Enable preshuffled mixed dtype Cutlass Gemm #3722

jwfromm · 2025-02-21T20:10:19Z

Enable new preshuffled FP8 x I4 kernels. These are the most performant mixed dtype kernels to date and dramatically outperform prior approaches including those in FBGEMM, marlin, and Machete.

Differential Revision: D69955197

facebook-github-bot · 2025-02-21T20:10:28Z

This pull request was exported from Phabricator. Differential Revision: D69955197

netlify · 2025-02-21T20:10:41Z

✅ Deploy Preview for pytorch-fbgemm-docs ready!

Name	Link
🔨 Latest commit	`b225a2a`
🔍 Latest deploy log	https://app.netlify.com/sites/pytorch-fbgemm-docs/deploys/67cb5e4a023de300088a3c4e
😎 Deploy Preview	https://deploy-preview-3722--pytorch-fbgemm-docs.netlify.app
📱 Preview on mobile	Toggle QR Code... Use your smartphone camera to open QR code link.

To edit notification comments on pull requests, go to your Netlify site configuration.

Summary: WIP to enable new optimized preshuffled fp8xint4 gemm.
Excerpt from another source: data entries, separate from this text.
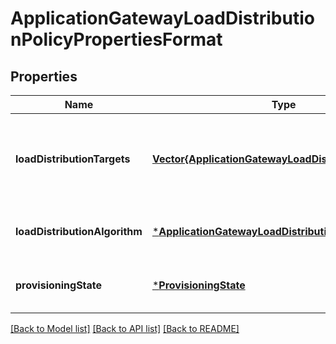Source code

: # ApplicationGatewayLoadDistributionPolicyPropertiesFormat


## Properties
Name | Type | Description | Notes
------------ | ------------- | ------------- | -------------
**loadDistributionTargets** | [**Vector{ApplicationGatewayLoadDistributionTarget}**](ApplicationGatewayLoadDistributionTarget.md) | Load Distribution Targets resource of an application gateway. | [optional] [default to nothing]
**loadDistributionAlgorithm** | [***ApplicationGatewayLoadDistributionAlgorithmEnum**](ApplicationGatewayLoadDistributionAlgorithmEnum.md) |  | [optional] [default to nothing]
**provisioningState** | [***ProvisioningState**](ProvisioningState.md) |  | [optional] [default to nothing]


[[Back to Model list]](../README.md#models) [[Back to API list]](../README.md#api-endpoints) [[Back to README]](../README.md)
Differential Revision: D69955197

facebook-github-bot · 2025-02-21T21:40:55Z

This pull request was exported from Phabricator. Differential Revision: D69955197

Summary: WIP to enable new optimized preshuffled fp8xint4 gemm. While the example compiles and runs, it runs into a variety of problems. The outputs are either completely incorrect, contain NaNs, or the kernel hits an Illegal Memory Access. I'm not yet sure why. Differential Revision: D69955197

facebook-github-bot · 2025-02-21T23:55:13Z

This pull request was exported from Phabricator. Differential Revision: D69955197

jwfromm · 2025-02-21T23:56:19Z

@IwakuraRein Despite this compiling and running, I'm getting incorrect outputs and very poor performance (even slower than the legacy f8i4 without packing or shuffling). Can you take a look and see if I'm doing something obviously wrong?

Ignore files besides f8i4_shuffled.cu and mixed_dtype_utils.cu as the others just fix cutlass v3.8 compatibility.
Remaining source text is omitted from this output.